<<<<
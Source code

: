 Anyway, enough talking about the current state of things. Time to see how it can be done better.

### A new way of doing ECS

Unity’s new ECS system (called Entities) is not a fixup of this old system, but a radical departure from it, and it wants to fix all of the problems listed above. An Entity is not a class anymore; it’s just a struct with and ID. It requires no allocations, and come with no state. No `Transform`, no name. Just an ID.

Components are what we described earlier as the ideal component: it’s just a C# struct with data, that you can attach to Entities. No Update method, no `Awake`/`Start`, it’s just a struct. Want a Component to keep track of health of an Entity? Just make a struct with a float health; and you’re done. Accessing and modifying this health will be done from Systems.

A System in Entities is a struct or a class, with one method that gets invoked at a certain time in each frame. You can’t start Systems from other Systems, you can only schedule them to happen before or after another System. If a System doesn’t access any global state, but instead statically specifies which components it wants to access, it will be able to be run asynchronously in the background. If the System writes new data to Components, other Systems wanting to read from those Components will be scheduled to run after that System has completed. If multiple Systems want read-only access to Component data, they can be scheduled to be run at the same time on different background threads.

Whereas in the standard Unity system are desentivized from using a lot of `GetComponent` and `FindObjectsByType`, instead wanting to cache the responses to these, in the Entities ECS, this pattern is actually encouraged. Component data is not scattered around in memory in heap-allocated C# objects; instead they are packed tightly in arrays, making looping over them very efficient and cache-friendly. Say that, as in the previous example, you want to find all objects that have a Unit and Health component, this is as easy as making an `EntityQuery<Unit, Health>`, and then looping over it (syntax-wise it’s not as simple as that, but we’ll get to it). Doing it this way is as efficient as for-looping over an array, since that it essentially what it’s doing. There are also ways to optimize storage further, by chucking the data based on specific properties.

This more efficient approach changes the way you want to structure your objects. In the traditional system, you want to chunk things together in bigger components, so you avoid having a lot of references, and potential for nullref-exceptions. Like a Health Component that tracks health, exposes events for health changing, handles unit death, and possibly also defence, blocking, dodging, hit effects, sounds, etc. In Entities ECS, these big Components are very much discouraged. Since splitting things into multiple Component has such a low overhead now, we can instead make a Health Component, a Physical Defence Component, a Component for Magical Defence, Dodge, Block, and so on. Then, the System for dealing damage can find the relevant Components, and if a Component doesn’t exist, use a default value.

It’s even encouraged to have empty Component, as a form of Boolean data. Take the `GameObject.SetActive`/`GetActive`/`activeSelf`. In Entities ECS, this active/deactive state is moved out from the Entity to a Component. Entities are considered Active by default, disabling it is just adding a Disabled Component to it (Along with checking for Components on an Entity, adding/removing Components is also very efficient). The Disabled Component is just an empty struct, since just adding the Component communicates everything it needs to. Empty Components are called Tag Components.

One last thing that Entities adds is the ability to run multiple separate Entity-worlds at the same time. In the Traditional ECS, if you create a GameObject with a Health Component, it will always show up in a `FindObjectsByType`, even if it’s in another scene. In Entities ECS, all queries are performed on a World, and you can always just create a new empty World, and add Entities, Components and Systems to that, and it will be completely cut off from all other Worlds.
>>>>
> [Task description]:
Would you set the entries down again, exactly as they were written?

> [Result]:
Source code

: Anyway, enough talking about the current state of things. Time to see how it can be done better.

### A new way of doing ECS

Unity’s new ECS system (called Entities) is not a fixup of this old system, but a radical departure from it, and it wants to fix all of the problems listed above. An Entity is not a class anymore; it’s just a struct with and ID. It requires no allocations, and come with no state. No `Transform`, no name. Just an ID.

Components are what we described earlier as the ideal component: it’s just a C# struct with data, that you can attach to Entities. No Update method, no `Awake`/`Start`, it’s just a struct. Want a Component to keep track of health of an Entity? Just make a struct with a float health; and you’re done. Accessing and modifying this health will be done from Systems.

A System in Entities is a struct or a class, with one method that gets invoked at a certain time in each frame. You can’t start Systems from other Systems, you can only schedule them to happen before or after another System. If a System doesn’t access any global state, but instead statically specifies which components it wants to access, it will be able to be run asynchronously in the background. If the System writes new data to Components, other Systems wanting to read from those Components will be scheduled to run after that System has completed. If multiple Systems want read-only access to Component data, they can be scheduled to be run at the same time on different background threads.

Whereas in the standard Unity system are desentivized from using a lot of `GetComponent` and `FindObjectsByType`, instead wanting to cache the responses to these, in the Entities ECS, this pattern is actually encouraged. Component data is not scattered around in memory in heap-allocated C# objects; instead they are packed tightly in arrays, making looping over them very efficient and cache-friendly. Say that, as in the previous example, you want to find all objects that have a Unit and Health component, this is as easy as making an `EntityQuery<Unit, Health>`, and then looping over it (syntax-wise it’s not as simple as that, but we’ll get to it). Doing it this way is as efficient as for-looping over an array, since that it essentially what it’s doing. There are also ways to optimize storage further, by chucking the data based on specific properties.

This more efficient approach changes the way you want to structure your objects. In the traditional system, you want to chunk things together in bigger components, so you avoid having a lot of references, and potential for nullref-exceptions. Like a Health Component that tracks health, exposes events for health changing, handles unit death, and possibly also defence, blocking, dodging, hit effects, sounds, etc. In Entities ECS, these big Components are very much discouraged. Since splitting things into multiple Component has such a low overhead now, we can instead make a Health Component, a Physical Defence Component, a Component for Magical Defence, Dodge, Block, and so on. Then, the System for dealing damage can find the relevant Components, and if a Component doesn’t exist, use a default value.

It’s even encouraged to have empty Component, as a form of Boolean data. Take the `GameObject.SetActive`/`GetActive`/`activeSelf`. In Entities ECS, this active/deactive state is moved out from the Entity to a Component. Entities are considered Active by default, disabling it is just adding a Disabled Component to it (Along with checking for Components on an Entity, adding/removing Components is also very efficient). The Disabled Component is just an empty struct, since just adding the Component communicates everything it needs to. Empty Components are called Tag Components.

One last thing that Entities adds is the ability to run multiple separate Entity-worlds at the same time. In the Traditional ECS, if you create a GameObject with a Health Component, it will always show up in a `FindObjectsByType`, even if it’s in another scene. In Entities ECS, all queries are performed on a World, and you can always just create a new empty World, and add Entities, Components and Systems to that, and it will be completely cut off from all other Worlds.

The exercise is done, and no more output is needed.